══ Material to process

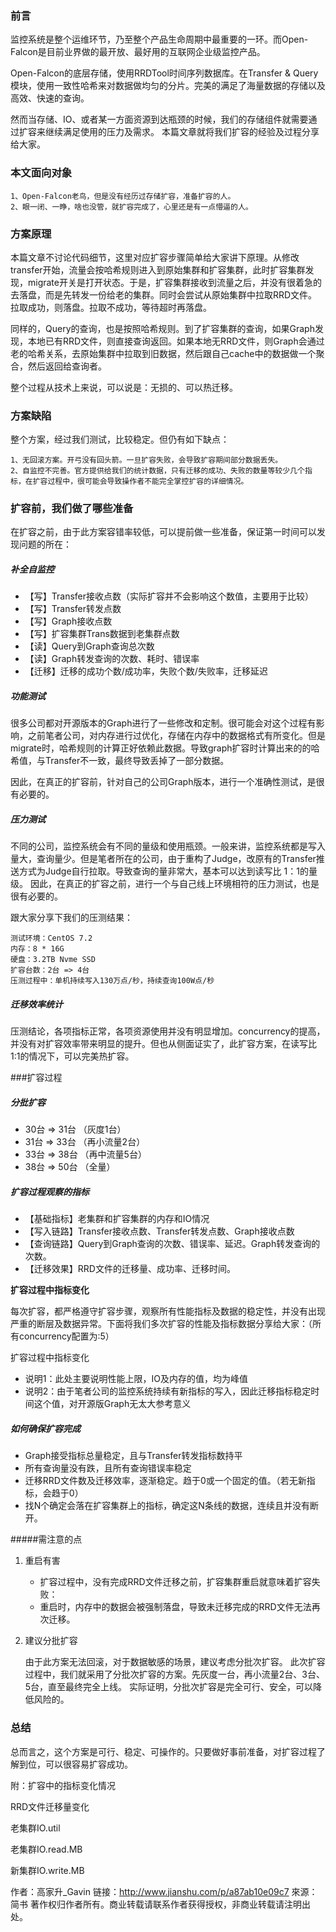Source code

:<!-- toc -->

### 前言

监控系统是整个运维环节，乃至整个产品生命周期中最重要的一环。而Open-Falcon是目前业界做的最开放、最好用的互联网企业级监控产品。

Open-Falcon的底层存储，使用RRDTool时间序列数据库。在Transfer & Query模块，使用一致性哈希来对数据做均匀的分片。完美的满足了海量数据的存储以及高效、快速的查询。

然而当存储、IO、或者某一方面资源到达瓶颈的时候，我们的存储组件就需要通过扩容来继续满足使用的压力及需求。
本篇文章就将我们扩容的经验及过程分享给大家。


### 本文面向对象

    1、Open-Falcon老鸟，但是没有经历过存储扩容，准备扩容的人。
    2、眼一闭、一睁，啥也没管，就扩容完成了，心里还是有一点懵逼的人。

### 方案原理

本篇文章不讨论代码细节，这里对应扩容步骤简单给大家讲下原理。从修改transfer开始，流量会按哈希规则进入到原始集群和扩容集群，此时扩容集群发现，migrate开关是打开状态。于是，扩容集群接收到流量之后，并没有很着急的去落盘，而是先转发一份给老的集群。同时会尝试从原始集群中拉取RRD文件。拉取成功，则落盘。拉取不成功，等待超时再落盘。

同样的，Query的查询，也是按照哈希规则。到了扩容集群的查询，如果Graph发现，本地已有RRD文件，则直接查询返回。如果本地无RRD文件，则Graph会通过老的哈希关系，去原始集群中拉取到旧数据，然后跟自己cache中的数据做一个聚合，然后返回给查询者。

整个过程从技术上来说，可以说是：无损的、可以热迁移。

### 方案缺陷

整个方案，经过我们测试，比较稳定。但仍有如下缺点：

    1、无回滚方案。开弓没有回头箭。一旦扩容失败，会导致扩容期间部分数据丢失。
    2、自监控不完善。官方提供给我们的统计数据，只有迁移的成功、失败的数量等较少几个指标，在扩容过程中，很可能会导致操作者不能完全掌控扩容的详细情况。

### 扩容前，我们做了哪些准备

在扩容之前，由于此方案容错率较低，可以提前做一些准备，保证第一时间可以发现问题的所在：

##### 补全自监控

* 【写】Transfer接收点数（实际扩容并不会影响这个数值，主要用于比较）
* 【写】Transfer转发点数
* 【写】Graph接收点数
* 【写】扩容集群Trans数据到老集群点数
* 【读】Query到Graph查询总次数
* 【读】Graph转发查询的次数、耗时、错误率
* 【迁移】迁移的成功个数/成功率，失败个数/失败率，迁移延迟

##### 功能测试

很多公司都对开源版本的Graph进行了一些修改和定制。很可能会对这个过程有影响，之前笔者公司，对内存进行过优化，存储在内存中的数据格式有所变化。但是migrate时，哈希规则的计算正好依赖此数据。导致graph扩容时计算出来的的哈希值，与Transfer不一致，最终导致丢掉了一部分数据。

因此，在真正的扩容前，针对自己的公司Graph版本，进行一个准确性测试，是很有必要的。

##### 压力测试

不同的公司，监控系统会有不同的量级和使用瓶颈。一般来讲，监控系统都是写入量大，查询量少。但是笔者所在的公司，由于重构了Judge，改原有的Transfer推送方式为Judge自行拉取。导致查询的量非常大，基本可以达到读写比 1：1的量级。 因此，在真正的扩容之前，进行一个与自己线上环境相符的压力测试，也是很有必要的。

跟大家分享下我们的压测结果：

    测试环境：CentOS 7.2
    内存：8 * 16G
    硬盘：3.2TB Nvme SSD
    扩容台数：2台 => 4台
    压测过程中：单机持续写入130万点/秒，持续查询100W点/秒
    
##### 迁移效率统计
压测结论，各项指标正常，各项资源使用并没有明显增加。concurrency的提高，并没有对扩容效率带来明显的提升。但也从侧面证实了，此扩容方案，在读写比1:1的情况下，可以完美热扩容。

###扩容过程

##### 分批扩容

* 30台 => 31台 （灰度1台）
* 31台 => 33台 （再小流量2台）
* 33台 => 38台 （再中流量5台）
* 38台 => 50台 （全量）

##### 扩容过程观察的指标

* 【基础指标】老集群和扩容集群的内存和IO情况
* 【写入链路】Transfer接收点数、Transfer转发点数、Graph接收点数
* 【查询链路】Query到Graph查询的次数、错误率、延迟。Graph转发查询的次数。
* 【迁移效果】RRD文件的迁移量、成功率、迁移时间。

**扩容过程中指标变化**

每次扩容，都严格遵守扩容步骤，观察所有性能指标及数据的稳定性，并没有出现严重的断层及数据异常。下面将我们多次扩容的性能及指标数据分享给大家：（所有concurrency配置为:5）

扩容过程中指标变化

* 说明1：此处主要说明性能上限，IO及内存的值，均为峰值
* 说明2：由于笔者公司的监控系统持续有新指标的写入，因此迁移指标稳定时间这个值，对开源版Graph无太大参考意义

##### 如何确保扩容完成

* Graph接受指标总量稳定，且与Transfer转发指标数持平
* 所有查询量没有跌，且所有查询错误率稳定
* 迁移RRD文件数及迁移效率，逐渐稳定。趋于0或一个固定的值。（若无新指标，会趋于0）
* 找N个确定会落在扩容集群上的指标，确定这N条线的数据，连续且并没有断开。

#####需注意的点

1. 重启有害

    * 扩容过程中，没有完成RRD文件迁移之前，扩容集群重启就意味着扩容失败：
    * 重启时，内存中的数据会被强制落盘，导致未迁移完成的RRD文件无法再次迁移。

2. 建议分批扩容

    由于此方案无法回滚，对于数据敏感的场景，建议考虑分批次扩容。
    此次扩容过程中，我们就采用了分批次扩容的方案。先灰度一台，再小流量2台、3台、5台，直至最终完全上线。
    实际证明，分批次扩容是完全可行、安全，可以降低风险的。

### 总结

总而言之，这个方案是可行、稳定、可操作的。只要做好事前准备，对扩容过程了解到位，可以很容易扩容成功。

附：扩容中的指标变化情况


RRD文件迁移量变化

老集群IO.util

老集群IO.read.MB

新集群IO.write.MB

作者：高家升_Gavin
链接：http://www.jianshu.com/p/a87ab10e09c7
來源：简书
著作权归作者所有。商业转载请联系作者获得授权，非商业转载请注明出处。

════

→ **What you will do**: What you return must be the lines above that run from the line with "测试环境：CentOS 7.2" to the line with "每次扩容，都严格遵守扩容步骤", inclusive, each copied exactly.

→ **Result of this task**:
    测试环境：CentOS 7.2
    内存：8 * 16G
    硬盘：3.2TB Nvme SSD
    扩容台数：2台 => 4台
    压测过程中：单机持续写入130万点/秒，持续查询100W点/秒
    
##### 迁移效率统计
压测结论，各项指标正常，各项资源使用并没有明显增加。concurrency的提高，并没有对扩容效率带来明显的提升。但也从侧面证实了，此扩容方案，在读写比1:1的情况下，可以完美热扩容。

###扩容过程

##### 分批扩容

* 30台 => 31台 （灰度1台）
* 31台 => 33台 （再小流量2台）
* 33台 => 38台 （再中流量5台）
* 38台 => 50台 （全量）

##### 扩容过程观察的指标

* 【基础指标】老集群和扩容集群的内存和IO情况
* 【写入链路】Transfer接收点数、Transfer转发点数、Graph接收点数
* 【查询链路】Query到Graph查询的次数、错误率、延迟。Graph转发查询的次数。
* 【迁移效果】RRD文件的迁移量、成功率、迁移时间。

**扩容过程中指标变化**

每次扩容，都严格遵守扩容步骤，观察所有性能指标及数据的稳定性，并没有出现严重的断层及数据异常。下面将我们多次扩容的性能及指标数据分享给大家：（所有concurrency配置为:5）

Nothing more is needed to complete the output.